Research Project: Integrating Microwave and Thermal Remote Sensing for Continuous Dual Source Surface Energy Balance Modeling

Location: Hydrology and Remote Sensing Laboratory

Project Number: 8042-13610-029-84-I
Project Type: Interagency Reimbursable Agreement

Start Date: Sep 8, 2014
End Date: Aug 31, 2017

Objective:
Satellite-based estimates of surface energy fluxes are valuable for a number of agricultural and water resource applications including: drought monitoring, yield forecasting and irrigation schedule. Past USDA ARS research has developed advanced systems for the large-scale monitoring of surface energy fluxes using thermal infrared (TIR) satellite observations. Despite this success, TIR-based retrieval methods suffer from a range of known deficiencies – especially temporal gaps in coverage arising from cloud cover.

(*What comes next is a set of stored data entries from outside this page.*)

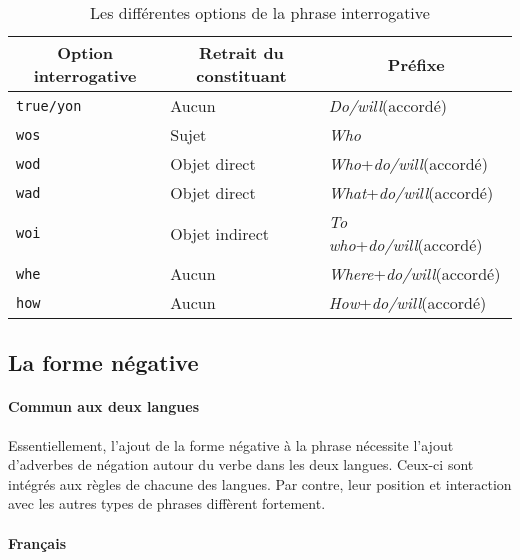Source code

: \documentclass[11pt]{article} %
\newcommand{\real}[1]{\emph{#1}}
\begin{document}
\begin{table}[ht]
\centering
\caption{Les différentes options de la phrase interrogative}
\begin{tabular}{|l|l|l|}
\hline 
\multicolumn{1}{|c}{Option interrogative} & \multicolumn{1}{|c}{Retrait du constituant} & \multicolumn{1}{|c|}{Préfixe}\\
\hline 
\hline 
\texttt{true/yon} & Aucun & \real{Do/will}(accordé)\\
\hline 
\texttt{wos} & Sujet & \real{Who}\\
\hline 
\texttt{wod} & Objet direct & \real{Who}+\real{do/will}(accordé)\\
\hline 
\texttt{wad} & Objet direct & \real{What}+\real{do/will}(accordé)\\
\hline 
\texttt{woi} & Objet indirect & \real{To who}+\real{do/will}(accordé)\\
\hline 
\texttt{whe} & Aucun & \real{Where}+\real{do/will}(accordé)\\
\hline 
\texttt{how} & Aucun & \real{How}+\real{do/will}(accordé)\\
\hline 
\end{tabular}
\label{interroOptionsEn}
\end{table}

\subsection{La forme négative}

\paragraph{Commun aux deux langues}

Essentiellement, l'ajout de la forme négative à la phrase nécessite
l'ajout d'adverbes de négation autour du verbe dans les deux langues.
Ceux-ci sont
intégrés aux règles de chacune des langues. Par contre, leur position 
et interaction avec les autres types de phrases diffèrent fortement.

\paragraph{Français}
\end{document}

This project will explore techniques for addressing these deficiencies using microwave remote sensing techniques. The over-arching objective is to define a dual-frequency (i.e., both microwave and TIR) algorithm for estimating surface energy fluxes which is superior to existing TIR-only approaches.

Approach:
The temperature of the small layer that interfaces between the land and the atmosphere is an important parameter in the processes that control the exchange of energy and water. The change in morning land surface temperature (LST) is used as a direct observational indicator of the partitioning of incoming energy into latent and sensible heat fluxes in the Atmosphere-Land Exchange Inverse (ALEXI) model, thus limiting exposure to uncertainties in the measurement of absolute land surface temperature (LST) while maintaining high sensitivity to actual changes related to heat fluxes. Current applications of ALEXI rely on thermal infrared observations from either MODIS or geostationary satellites, and temporal frequency is constrained by data gaps in LST due to clouds. As the application of ALEXI moves to daily time-steps, clouds become an increasing limitation on the parameterization of the dual source model. Current gap-filling methods involve a suboptimal propagation of the evaporative fraction as determined on clear days. Therefore, it is proposed to explore other methods for gap-filling, including the use of microwave observations with less sensitivity to clouds. One approach that may be used for gap filling is the dual-temperature difference based on the equations underlying the two-source model and therefore ALEXI. By formulating dual temperature difference (DTD) in terms of the temperature rate of change in both radiative temperature and air temperature, it reduces the sensitivity to absolute errors in temperature and, unlike ALEXI, avoids the need for atmospheric boundary layer modeling. The objective of this project is to develop and demonstrate a reliable global method that uses the DTD method for estimating heat fluxes under cloudy scenarios with microwave-based LST estimates as the input. The results will be compared to current gap-filling methods used in ALEXI, and validated against Fluxnet tower observations.